◆ **Items listed in a dataset**:
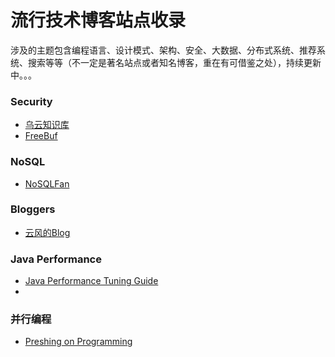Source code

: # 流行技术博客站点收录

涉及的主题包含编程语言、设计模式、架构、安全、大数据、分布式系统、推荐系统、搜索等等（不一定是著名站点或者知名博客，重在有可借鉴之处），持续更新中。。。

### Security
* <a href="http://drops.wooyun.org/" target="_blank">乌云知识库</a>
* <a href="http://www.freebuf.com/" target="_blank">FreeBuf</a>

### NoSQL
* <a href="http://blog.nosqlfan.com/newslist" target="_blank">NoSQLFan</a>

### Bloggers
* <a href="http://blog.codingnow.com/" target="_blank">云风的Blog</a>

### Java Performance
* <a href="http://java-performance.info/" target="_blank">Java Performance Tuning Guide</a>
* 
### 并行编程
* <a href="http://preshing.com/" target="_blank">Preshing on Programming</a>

--

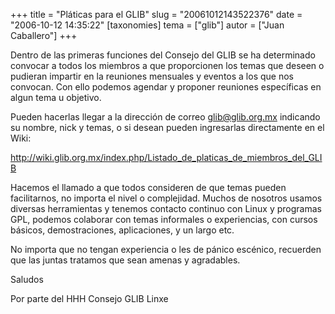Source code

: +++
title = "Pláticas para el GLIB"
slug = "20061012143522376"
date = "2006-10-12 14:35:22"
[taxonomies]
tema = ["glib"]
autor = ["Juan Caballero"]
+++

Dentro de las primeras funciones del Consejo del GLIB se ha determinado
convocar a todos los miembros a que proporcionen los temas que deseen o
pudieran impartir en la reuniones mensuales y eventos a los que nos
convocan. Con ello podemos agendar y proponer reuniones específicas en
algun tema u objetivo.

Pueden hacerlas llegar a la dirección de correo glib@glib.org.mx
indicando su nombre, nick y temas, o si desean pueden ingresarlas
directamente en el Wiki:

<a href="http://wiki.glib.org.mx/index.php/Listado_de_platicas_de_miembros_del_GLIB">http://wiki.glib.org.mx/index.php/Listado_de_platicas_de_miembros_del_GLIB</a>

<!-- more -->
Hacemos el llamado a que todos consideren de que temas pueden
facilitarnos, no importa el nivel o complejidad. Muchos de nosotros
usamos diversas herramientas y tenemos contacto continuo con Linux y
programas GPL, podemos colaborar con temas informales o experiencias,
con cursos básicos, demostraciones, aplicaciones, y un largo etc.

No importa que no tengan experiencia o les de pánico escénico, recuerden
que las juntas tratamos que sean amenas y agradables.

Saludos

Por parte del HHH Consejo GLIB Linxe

◆ **TASK ITEM**: Locate the lines above that hold the word "podemos". Show every one of them.

◆ **WRITTEN SOLUTION**:
convocan. Con ello podemos agendar y proponer reuniones específicas en
programas GPL, podemos colaborar con temas informales o experiencias,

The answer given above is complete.